╔══

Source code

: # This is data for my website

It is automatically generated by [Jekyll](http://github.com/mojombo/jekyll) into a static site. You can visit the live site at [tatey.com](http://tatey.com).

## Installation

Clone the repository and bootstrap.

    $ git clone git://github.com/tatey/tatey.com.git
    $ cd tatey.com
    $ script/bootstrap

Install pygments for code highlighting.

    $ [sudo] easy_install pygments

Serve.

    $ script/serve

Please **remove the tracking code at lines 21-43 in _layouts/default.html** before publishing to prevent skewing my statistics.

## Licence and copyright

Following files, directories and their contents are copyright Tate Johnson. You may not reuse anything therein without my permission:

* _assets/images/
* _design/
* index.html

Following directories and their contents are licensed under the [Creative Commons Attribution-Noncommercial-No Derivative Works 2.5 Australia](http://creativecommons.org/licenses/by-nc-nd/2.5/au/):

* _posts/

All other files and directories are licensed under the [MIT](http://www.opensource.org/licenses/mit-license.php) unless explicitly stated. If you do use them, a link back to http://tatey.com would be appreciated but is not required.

╚══

> TASK DETAILS:
Each line above where the word "http" occurs should be returned in full.

> OUTPUT FOR THIS TASK:
It is automatically generated by [Jekyll](http://github.com/mojombo/jekyll) into a static site. You can visit the live site at [tatey.com](http://tatey.com).
Following directories and their contents are licensed under the [Creative Commons Attribution-Noncommercial-No Derivative Works 2.5 Australia](http://creativecommons.org/licenses/by-nc-nd/2.5/au/):
All other files and directories are licensed under the [MIT](http://www.opensource.org/licenses/mit-license.php) unless explicitly stated. If you do use them, a link back to http://tatey.com would be appreciated but is not required.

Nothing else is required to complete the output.